An inner firm inquiry into the accident is already underway and Germany, the flag state of the MSC Flaminia, is going to lead an official incident investigation into the fire that has cost 2 lives and left 3 crewmen in hospital.
There is little present information on the size of damage to the MSC Flaminia vessel as overflights or satellite pictures of the ship appear to have not taken place.
NSB Niederelbe has obtained advanced information about the accident from the master and senior officers of the MSC Flaminia that are between the eighteen crew members and 2 passengers on the board of the vessel the 311,000-dwt tanker DS Crown that has been built in 1999, and is due to extend Falmouth in the evening in UK on Wednesday.
Information from the crew members of the MSC Flaminia vessel says that the accident started with a fire around hatch cover Number Four with the explosion that has followed.
The fire has been very serious for the captain to order the vessel to be forsaken despite the MSC Flaminia was 1,000 miles from the nearest land.
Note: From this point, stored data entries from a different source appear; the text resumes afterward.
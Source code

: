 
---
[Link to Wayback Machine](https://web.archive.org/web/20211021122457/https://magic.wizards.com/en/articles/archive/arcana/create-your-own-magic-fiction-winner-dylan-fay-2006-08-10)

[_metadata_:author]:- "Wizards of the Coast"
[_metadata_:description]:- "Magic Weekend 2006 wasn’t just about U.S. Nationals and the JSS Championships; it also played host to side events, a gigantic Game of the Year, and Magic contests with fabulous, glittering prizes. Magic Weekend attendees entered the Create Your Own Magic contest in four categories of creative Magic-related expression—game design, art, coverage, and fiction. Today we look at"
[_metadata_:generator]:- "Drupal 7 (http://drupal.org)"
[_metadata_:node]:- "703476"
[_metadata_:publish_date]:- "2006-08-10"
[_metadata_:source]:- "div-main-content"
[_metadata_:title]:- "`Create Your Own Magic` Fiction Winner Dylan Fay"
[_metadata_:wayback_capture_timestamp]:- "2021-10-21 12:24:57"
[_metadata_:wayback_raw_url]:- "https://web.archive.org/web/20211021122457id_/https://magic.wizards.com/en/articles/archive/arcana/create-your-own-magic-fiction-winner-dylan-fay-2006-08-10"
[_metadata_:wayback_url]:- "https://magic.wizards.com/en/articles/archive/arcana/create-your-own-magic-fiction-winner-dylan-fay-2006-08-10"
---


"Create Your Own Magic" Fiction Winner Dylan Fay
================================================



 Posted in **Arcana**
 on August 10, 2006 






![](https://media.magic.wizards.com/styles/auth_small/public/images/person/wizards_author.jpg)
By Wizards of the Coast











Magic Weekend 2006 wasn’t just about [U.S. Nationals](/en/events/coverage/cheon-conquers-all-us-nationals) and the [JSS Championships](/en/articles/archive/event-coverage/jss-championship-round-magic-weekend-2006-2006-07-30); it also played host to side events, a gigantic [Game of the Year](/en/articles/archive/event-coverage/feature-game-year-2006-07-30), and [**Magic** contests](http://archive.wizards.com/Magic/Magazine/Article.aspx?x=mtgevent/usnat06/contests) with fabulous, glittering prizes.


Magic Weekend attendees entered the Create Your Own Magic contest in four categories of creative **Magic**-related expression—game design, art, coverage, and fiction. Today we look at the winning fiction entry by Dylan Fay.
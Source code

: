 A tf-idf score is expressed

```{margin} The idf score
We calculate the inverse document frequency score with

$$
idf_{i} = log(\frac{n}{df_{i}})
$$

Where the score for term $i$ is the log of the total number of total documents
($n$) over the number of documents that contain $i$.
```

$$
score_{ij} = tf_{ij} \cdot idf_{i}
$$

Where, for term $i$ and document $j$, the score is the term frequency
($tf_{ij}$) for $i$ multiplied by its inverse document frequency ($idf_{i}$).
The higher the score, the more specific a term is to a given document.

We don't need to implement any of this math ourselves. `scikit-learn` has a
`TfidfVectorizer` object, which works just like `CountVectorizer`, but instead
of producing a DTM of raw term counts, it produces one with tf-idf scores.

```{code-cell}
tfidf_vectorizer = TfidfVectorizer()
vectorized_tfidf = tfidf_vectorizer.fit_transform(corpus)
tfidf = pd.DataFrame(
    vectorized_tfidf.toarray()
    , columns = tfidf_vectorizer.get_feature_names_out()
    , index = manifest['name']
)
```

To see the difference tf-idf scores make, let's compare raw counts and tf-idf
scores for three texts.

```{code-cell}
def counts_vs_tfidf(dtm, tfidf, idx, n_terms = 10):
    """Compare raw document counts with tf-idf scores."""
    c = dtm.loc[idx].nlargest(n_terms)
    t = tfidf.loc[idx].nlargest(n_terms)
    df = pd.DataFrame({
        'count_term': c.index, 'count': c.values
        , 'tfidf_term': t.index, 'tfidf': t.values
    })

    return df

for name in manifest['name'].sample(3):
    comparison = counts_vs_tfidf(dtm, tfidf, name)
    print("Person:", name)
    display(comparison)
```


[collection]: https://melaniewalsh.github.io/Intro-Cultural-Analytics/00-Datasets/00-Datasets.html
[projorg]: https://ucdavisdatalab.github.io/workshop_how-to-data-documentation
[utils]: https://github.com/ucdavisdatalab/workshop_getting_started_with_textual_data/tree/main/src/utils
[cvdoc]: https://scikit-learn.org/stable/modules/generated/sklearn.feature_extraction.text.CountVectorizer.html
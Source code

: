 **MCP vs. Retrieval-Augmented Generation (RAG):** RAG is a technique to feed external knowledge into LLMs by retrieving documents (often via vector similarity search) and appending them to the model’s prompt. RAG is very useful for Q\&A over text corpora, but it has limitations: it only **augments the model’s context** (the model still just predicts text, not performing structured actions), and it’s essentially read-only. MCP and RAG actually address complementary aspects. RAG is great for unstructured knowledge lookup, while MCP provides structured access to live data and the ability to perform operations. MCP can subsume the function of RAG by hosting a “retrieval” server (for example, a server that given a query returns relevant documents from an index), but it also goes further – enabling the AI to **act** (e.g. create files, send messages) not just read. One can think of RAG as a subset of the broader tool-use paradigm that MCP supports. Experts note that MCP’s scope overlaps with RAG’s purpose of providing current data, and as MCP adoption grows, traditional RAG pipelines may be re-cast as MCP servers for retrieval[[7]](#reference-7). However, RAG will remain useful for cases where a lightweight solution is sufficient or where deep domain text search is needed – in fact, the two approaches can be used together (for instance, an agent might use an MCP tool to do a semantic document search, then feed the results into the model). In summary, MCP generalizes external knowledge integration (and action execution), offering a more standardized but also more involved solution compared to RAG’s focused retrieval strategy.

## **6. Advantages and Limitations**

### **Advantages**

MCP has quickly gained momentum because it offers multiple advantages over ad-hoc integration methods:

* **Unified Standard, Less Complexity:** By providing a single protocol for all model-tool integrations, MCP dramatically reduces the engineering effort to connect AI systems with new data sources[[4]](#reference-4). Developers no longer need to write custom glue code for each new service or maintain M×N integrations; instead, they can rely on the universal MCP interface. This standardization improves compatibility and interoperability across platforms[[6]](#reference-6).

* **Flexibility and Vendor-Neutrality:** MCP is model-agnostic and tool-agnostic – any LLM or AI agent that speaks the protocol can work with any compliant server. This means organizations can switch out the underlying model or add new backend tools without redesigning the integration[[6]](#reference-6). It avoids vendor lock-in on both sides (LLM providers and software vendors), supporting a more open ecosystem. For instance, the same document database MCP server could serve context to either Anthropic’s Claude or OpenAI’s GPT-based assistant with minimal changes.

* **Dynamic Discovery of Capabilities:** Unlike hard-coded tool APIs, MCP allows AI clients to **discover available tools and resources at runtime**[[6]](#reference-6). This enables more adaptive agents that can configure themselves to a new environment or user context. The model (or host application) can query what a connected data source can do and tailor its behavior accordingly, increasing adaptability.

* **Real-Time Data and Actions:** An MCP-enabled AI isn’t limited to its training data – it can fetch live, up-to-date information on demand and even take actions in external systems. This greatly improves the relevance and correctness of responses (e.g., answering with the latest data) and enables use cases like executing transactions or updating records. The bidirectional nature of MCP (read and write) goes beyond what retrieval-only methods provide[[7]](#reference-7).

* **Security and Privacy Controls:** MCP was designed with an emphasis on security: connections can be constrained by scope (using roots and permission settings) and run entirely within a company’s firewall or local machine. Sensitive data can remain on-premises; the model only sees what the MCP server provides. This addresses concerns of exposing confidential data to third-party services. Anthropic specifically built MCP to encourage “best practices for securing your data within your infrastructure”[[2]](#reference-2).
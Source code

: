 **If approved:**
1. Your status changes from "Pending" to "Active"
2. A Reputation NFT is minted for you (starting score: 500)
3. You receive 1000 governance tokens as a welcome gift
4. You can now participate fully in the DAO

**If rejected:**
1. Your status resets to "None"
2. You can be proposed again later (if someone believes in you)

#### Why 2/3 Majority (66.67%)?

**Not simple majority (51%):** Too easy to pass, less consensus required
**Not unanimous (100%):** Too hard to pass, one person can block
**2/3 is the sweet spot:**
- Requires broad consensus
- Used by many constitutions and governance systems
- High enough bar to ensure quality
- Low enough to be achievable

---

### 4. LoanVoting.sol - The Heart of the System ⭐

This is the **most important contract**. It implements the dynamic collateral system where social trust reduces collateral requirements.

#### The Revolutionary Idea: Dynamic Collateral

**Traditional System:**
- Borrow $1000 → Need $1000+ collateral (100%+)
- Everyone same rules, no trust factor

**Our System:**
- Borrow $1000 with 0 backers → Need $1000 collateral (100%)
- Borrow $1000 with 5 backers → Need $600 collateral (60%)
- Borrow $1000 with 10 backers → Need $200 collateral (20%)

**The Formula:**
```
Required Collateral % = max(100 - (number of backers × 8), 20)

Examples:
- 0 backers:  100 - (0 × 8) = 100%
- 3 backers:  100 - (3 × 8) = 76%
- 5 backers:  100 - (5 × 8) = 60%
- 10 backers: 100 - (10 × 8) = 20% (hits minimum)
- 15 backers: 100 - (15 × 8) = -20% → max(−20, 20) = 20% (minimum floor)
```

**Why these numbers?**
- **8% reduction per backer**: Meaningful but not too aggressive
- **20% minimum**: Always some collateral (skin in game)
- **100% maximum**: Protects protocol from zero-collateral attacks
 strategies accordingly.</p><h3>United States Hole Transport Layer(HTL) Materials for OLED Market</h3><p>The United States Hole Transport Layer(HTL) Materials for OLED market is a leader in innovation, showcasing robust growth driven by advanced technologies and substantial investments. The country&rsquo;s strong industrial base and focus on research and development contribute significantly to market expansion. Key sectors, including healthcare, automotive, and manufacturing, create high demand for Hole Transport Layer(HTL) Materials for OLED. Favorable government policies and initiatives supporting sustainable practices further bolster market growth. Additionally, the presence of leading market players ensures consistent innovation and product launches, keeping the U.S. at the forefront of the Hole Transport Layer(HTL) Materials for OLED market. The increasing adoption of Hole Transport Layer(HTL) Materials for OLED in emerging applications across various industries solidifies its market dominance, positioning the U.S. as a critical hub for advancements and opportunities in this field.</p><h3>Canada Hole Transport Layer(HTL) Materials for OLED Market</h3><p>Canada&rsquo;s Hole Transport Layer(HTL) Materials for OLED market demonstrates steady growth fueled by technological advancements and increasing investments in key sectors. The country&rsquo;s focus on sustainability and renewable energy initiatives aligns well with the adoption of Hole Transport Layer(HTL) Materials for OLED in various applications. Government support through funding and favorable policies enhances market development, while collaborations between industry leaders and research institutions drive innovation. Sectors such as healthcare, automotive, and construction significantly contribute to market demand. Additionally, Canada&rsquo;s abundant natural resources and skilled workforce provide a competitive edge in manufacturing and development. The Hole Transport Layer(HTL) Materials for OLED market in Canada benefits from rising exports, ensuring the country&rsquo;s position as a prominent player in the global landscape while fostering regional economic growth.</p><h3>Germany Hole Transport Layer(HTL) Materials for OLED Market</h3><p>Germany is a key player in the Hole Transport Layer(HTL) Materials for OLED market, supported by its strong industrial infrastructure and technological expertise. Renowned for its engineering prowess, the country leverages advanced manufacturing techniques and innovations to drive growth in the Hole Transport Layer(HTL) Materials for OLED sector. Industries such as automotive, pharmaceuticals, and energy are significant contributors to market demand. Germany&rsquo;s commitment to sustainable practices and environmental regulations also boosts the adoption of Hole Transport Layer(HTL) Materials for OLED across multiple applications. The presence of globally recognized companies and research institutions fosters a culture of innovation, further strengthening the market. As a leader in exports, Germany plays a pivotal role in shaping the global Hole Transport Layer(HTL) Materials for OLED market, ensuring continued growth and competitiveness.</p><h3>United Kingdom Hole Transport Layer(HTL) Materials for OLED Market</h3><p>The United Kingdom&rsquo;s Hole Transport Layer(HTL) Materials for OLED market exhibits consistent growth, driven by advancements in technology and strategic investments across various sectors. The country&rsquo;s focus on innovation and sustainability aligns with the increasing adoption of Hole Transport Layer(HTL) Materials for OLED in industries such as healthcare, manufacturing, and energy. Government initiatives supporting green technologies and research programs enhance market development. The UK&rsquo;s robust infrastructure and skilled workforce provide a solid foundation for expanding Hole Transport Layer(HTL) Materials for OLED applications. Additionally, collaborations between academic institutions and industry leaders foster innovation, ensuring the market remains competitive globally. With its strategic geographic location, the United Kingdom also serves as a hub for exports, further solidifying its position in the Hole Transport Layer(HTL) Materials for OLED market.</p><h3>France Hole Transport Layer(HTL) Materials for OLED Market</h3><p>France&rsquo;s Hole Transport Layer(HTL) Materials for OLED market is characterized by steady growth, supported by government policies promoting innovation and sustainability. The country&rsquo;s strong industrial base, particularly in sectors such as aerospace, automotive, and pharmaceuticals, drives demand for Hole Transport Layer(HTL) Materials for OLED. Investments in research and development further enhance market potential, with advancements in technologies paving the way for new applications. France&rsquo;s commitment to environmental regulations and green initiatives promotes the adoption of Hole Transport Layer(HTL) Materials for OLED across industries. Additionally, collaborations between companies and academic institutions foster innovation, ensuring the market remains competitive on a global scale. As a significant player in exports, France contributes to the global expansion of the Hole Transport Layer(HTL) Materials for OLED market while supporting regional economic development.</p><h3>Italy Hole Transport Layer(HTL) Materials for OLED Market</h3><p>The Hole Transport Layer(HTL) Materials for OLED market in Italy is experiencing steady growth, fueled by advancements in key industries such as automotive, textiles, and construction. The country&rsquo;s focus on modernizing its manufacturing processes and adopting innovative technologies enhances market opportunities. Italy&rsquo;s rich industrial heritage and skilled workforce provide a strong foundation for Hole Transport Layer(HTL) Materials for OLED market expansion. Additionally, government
The 16,500-hp ocean sailing tug Anglian Sovereign that has been built in 2003 is presently being loaded with specialist firefighting gear at Inverness consisting of a Cobra lance technology which might pierce container walls and put down fires within boxes. But it is going to be Thursday or Friday before this tug reaches the last stated position of the MSC Flaminia.
The MSC Flaminia was on a sail from Charleston to Antwerp at the time of the fire with a crew members of 5 Germans, 3 Poles and 15 Filipinos.
The hull insurance of the vessel MSC Flaminia is led by the Swedish Club that also secures protection and compensation cover for the ship.
With the hull of the fired vessel MSC Flaminia insured for an approximately $40 million and back of envelope calculations that about nearly 3,000 containers of cargo can have a value of $90 million the insurance market appears to be in for another sizeable loss.